Community Housing Partners Is Established

The 2000s ushered in more change, when the board and staff decided to change the company’s name to Community Housing Partners (CHP) to more accurately represent the importance of collaboration in achieving success. New lines of business were added as well, including a subsidiary community development financial institution (CDFI) named New Enterprises Fund to promote economic development in the New River Valley. Later, this entity was spun off into a completely separate company and renamed Virginia Community Capital, which continues to focus on markets underserved by traditional capital sources. In 2002, the CHP Design Studio was established to provide architectural services to CHP and external, like-minded clients. This award-winning, full-service design firm was nationally recognized for high-performance, sustainable design throughout its 15 years of service.

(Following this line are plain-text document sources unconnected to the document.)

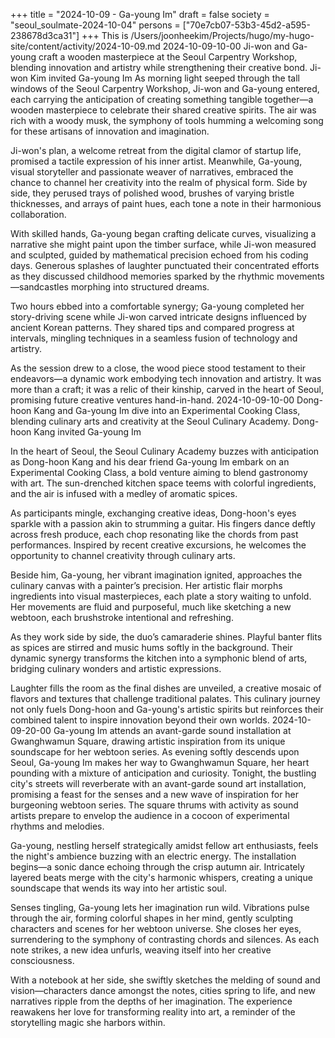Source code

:+++
title = "2024-10-09 - Ga-young Im"
draft = false
society = "seoul_soulmate-2024-10-04"
persons = ["70e7cb07-53b3-45d2-a595-238678d3ca31"]
+++
This is /Users/joonheekim/Projects/hugo/my-hugo-site/content/activity/2024-10-09.md
2024-10-09-10-00
Ji-won and Ga-young craft a wooden masterpiece at the Seoul Carpentry Workshop, blending innovation and artistry while strengthening their creative bond.
Ji-won Kim invited Ga-young Im
As morning light seeped through the tall windows of the Seoul Carpentry Workshop, Ji-won and Ga-young entered, each carrying the anticipation of creating something tangible together—a wooden masterpiece to celebrate their shared creative spirits. The air was rich with a woody musk, the symphony of tools humming a welcoming song for these artisans of innovation and imagination.

Ji-won's plan, a welcome retreat from the digital clamor of startup life, promised a tactile expression of his inner artist. Meanwhile, Ga-young, visual storyteller and passionate weaver of narratives, embraced the chance to channel her creativity into the realm of physical form. Side by side, they perused trays of polished wood, brushes of varying bristle thicknesses, and arrays of paint hues, each tone a note in their harmonious collaboration.

With skilled hands, Ga-young began crafting delicate curves, visualizing a narrative she might paint upon the timber surface, while Ji-won measured and sculpted, guided by mathematical precision echoed from his coding days. Generous splashes of laughter punctuated their concentrated efforts as they discussed childhood memories sparked by the rhythmic movements—sandcastles morphing into structured dreams.

Two hours ebbed into a comfortable synergy; Ga-young completed her story-driving scene while Ji-won carved intricate designs influenced by ancient Korean patterns. They shared tips and compared progress at intervals, mingling techniques in a seamless fusion of technology and artistry.

As the session drew to a close, the wood piece stood testament to their endeavors—a dynamic work embodying tech innovation and artistry. It was more than a craft; it was a relic of their kinship, carved in the heart of Seoul, promising future creative ventures hand-in-hand.
2024-10-09-10-00
Dong-hoon Kang and Ga-young Im dive into an Experimental Cooking Class, blending culinary arts and creativity at the Seoul Culinary Academy.
Dong-hoon Kang invited Ga-young Im

In the heart of Seoul, the Seoul Culinary Academy buzzes with anticipation as Dong-hoon Kang and his dear friend Ga-young Im embark on an Experimental Cooking Class, a bold venture aiming to blend gastronomy with art. The sun-drenched kitchen space teems with colorful ingredients, and the air is infused with a medley of aromatic spices. 

As participants mingle, exchanging creative ideas, Dong-hoon's eyes sparkle with a passion akin to strumming a guitar. His fingers dance deftly across fresh produce, each chop resonating like the chords from past performances. Inspired by recent creative excursions, he welcomes the opportunity to channel creativity through culinary arts.

Beside him, Ga-young, her vibrant imagination ignited, approaches the culinary canvas with a painter’s precision. Her artistic flair morphs ingredients into visual masterpieces, each plate a story waiting to unfold. Her movements are fluid and purposeful, much like sketching a new webtoon, each brushstroke intentional and refreshing.

As they work side by side, the duo’s camaraderie shines. Playful banter flits as spices are stirred and music hums softly in the background. Their dynamic synergy transforms the kitchen into a symphonic blend of arts, bridging culinary wonders and artistic expressions.

Laughter fills the room as the final dishes are unveiled, a creative mosaic of flavors and textures that challenge traditional palates. This culinary journey not only fuels Dong-hoon and Ga-young's artistic spirits but reinforces their combined talent to inspire innovation beyond their own worlds.
2024-10-09-20-00
Ga-young Im attends an avant-garde sound installation at Gwanghwamun Square, drawing artistic inspiration from its unique soundscape for her webtoon series.
As evening softly descends upon Seoul, Ga-young Im makes her way to Gwanghwamun Square, her heart pounding with a mixture of anticipation and curiosity. Tonight, the bustling city's streets will reverberate with an avant-garde sound art installation, promising a feast for the senses and a new wave of inspiration for her burgeoning webtoon series. The square thrums with activity as sound artists prepare to envelop the audience in a cocoon of experimental rhythms and melodies.

Ga-young, nestling herself strategically amidst fellow art enthusiasts, feels the night's ambience buzzing with an electric energy. The installation begins—a sonic dance echoing through the crisp autumn air. Intricately layered beats merge with the city's harmonic whispers, creating a unique soundscape that wends its way into her artistic soul.

Senses tingling, Ga-young lets her imagination run wild. Vibrations pulse through the air, forming colorful shapes in her mind, gently sculpting characters and scenes for her webtoon universe. She closes her eyes, surrendering to the symphony of contrasting chords and silences. As each note strikes, a new idea unfurls, weaving itself into her creative consciousness.

With a notebook at her side, she swiftly sketches the melding of sound and vision—characters dance amongst the notes, cities spring to life, and new narratives ripple from the depths of her imagination. The experience reawakens her love for transforming reality into art, a reminder of the storytelling magic she harbors within.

In 2003, CHP launched an environmentally-focused initiative called Down to Earth, which outlined the organization's on-going commitment to principles of sustainability and set the tone for green programs that would follow within the organization and across the industry. That same year, CHP became a chartered member organization of NEIGHBORWORKS AMERICA, a nonprofit organization that supports community development across the country.

CHP Energy Solutions Research and Training Center (formerly NRCERT) expanded its scope of service when it opened in 2010 its new 12,500-square-foot training facility in Christiansburg to provide hands-on energy-efficiency training to participants from all over the world.

CHP now has more than 350 employees across a six-state footprint. In 2015 alone, the company and its hundreds of private and public partners provided rental housing to over 13,000 people; designed, built, or rehabbed 6,572 homes; trained 878 people in energy conservation; weatherized 6,063 homes; prepared over 400 individuals for homeownership; and invested $52 million in community development.